Every week, we tap into the deep recesses of the New York Public Library’s vast archive of old menus to take a look at the history of dining out. Click here for more Menus of the Week.

When you first take a look at this 1897 menu, the bill of fare from the Waldorf-Astoria, arguably the finest hotel in New York at the time, the first thing that jumps out is the fact that it’s all in French. Even the little note telling guests that they can prepare a pre-theater menu is in French, and the one above it saying that they don’t accept reservations after 7 p.m.

While this menu might look completely different from ones you’ll see today, it’s not very different from how it was at fine dining establishments throughout the country at this time. Fine dining was French dining; they were essentially synonymous. The menu is divided into soups, salads, seafood, a highlighted section where all the most expensive stuff was listed (things haven’t changed much after all), meats, game, vegetables in various preparations, cheeses, fruits, and lots of desserts.

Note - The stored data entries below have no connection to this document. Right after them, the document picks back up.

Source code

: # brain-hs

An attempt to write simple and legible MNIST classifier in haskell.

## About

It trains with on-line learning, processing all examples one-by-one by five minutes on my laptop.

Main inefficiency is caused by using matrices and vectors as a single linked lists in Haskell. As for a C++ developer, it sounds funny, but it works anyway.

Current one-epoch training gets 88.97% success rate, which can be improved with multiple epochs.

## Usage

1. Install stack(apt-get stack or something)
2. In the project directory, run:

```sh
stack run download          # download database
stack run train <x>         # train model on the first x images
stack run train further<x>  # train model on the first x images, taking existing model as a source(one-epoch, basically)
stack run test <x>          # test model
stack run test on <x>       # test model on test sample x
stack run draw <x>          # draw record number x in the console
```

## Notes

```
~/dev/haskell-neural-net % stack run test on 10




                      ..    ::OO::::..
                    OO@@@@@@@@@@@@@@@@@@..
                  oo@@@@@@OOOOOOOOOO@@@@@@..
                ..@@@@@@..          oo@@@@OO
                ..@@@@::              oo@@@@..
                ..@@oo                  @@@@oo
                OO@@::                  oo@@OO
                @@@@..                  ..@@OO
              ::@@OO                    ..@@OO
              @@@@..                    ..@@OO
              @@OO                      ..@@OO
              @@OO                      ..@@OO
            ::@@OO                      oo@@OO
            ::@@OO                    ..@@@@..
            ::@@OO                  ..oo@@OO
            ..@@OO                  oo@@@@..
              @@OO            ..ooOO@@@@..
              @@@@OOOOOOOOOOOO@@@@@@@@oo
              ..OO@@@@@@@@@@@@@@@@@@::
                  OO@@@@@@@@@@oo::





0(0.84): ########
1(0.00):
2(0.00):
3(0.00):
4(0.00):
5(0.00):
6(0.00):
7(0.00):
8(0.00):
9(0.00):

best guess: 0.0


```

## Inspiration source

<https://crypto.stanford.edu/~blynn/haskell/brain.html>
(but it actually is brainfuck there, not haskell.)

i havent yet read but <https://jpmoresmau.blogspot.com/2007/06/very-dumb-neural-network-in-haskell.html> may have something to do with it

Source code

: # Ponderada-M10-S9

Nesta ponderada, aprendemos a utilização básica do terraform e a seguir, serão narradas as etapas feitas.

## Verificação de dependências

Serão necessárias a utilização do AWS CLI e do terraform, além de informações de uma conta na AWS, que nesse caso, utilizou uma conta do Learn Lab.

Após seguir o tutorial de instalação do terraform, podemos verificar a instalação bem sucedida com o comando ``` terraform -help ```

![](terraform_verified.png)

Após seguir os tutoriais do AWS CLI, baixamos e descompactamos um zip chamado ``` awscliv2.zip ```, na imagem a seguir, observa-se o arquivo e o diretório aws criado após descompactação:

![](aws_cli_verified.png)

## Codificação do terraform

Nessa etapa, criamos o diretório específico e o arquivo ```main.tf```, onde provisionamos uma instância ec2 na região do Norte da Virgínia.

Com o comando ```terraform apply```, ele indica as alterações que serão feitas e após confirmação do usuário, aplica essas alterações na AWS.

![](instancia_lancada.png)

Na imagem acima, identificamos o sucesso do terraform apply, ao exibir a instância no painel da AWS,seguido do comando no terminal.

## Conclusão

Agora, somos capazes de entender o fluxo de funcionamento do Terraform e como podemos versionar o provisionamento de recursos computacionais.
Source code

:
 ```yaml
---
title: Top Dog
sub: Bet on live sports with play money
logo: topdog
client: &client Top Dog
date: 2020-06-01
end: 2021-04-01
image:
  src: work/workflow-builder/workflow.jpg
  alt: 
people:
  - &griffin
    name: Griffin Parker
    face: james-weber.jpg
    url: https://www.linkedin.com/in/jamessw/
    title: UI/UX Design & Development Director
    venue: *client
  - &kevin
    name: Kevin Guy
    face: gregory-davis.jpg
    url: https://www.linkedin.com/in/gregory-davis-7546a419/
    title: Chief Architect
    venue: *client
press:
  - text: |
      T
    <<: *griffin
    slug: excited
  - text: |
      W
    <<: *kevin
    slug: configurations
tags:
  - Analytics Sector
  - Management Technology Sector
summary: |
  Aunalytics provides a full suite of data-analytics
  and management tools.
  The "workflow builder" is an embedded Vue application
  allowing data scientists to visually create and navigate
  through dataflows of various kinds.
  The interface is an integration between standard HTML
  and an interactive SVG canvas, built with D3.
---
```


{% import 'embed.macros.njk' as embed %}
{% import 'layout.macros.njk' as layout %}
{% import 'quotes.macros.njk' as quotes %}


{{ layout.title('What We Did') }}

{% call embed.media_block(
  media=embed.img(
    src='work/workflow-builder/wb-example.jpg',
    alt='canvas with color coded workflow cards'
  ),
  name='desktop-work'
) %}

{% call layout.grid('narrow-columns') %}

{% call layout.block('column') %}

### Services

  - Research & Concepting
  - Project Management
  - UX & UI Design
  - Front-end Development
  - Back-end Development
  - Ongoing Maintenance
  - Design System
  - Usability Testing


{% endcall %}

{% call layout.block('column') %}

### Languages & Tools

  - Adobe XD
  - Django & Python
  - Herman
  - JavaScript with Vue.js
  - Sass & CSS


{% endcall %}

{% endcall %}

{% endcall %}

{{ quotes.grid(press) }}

It takes a real knowledge of both French and cuisine in order to navigate this menu, and that’s exactly what the folks at the Waldorf were going for. Whereas most modern menus actually provide some explanation along with each item (what a novel concept), this just assumes that you already know what a Salade Japonaise is. But even though it might look intimidating, there are plenty of dishes that would be right at home on a menu today. We’ll stick with the clam chowder, grilled chicken, some haricots verts, a nice hunk of Gruyère, and an almond soufflé to top it off. Even though that meal only would have cost $3.60 in 1897’s dollars, when adjusted for inflation that’ll cost nearly $100.

The original Waldorf was located at the corner of 34th Street and Fifth Avenue, a very swanky neighborhood at the time. It was torn down in the 1920s to make way for the Empire State Building, which occupies that spot today, and the hotel moved up to its current location on Park Avenue. The closest equivalent to the grand dining room today is the a steakhouse that offers a slightly more traditional dining experience.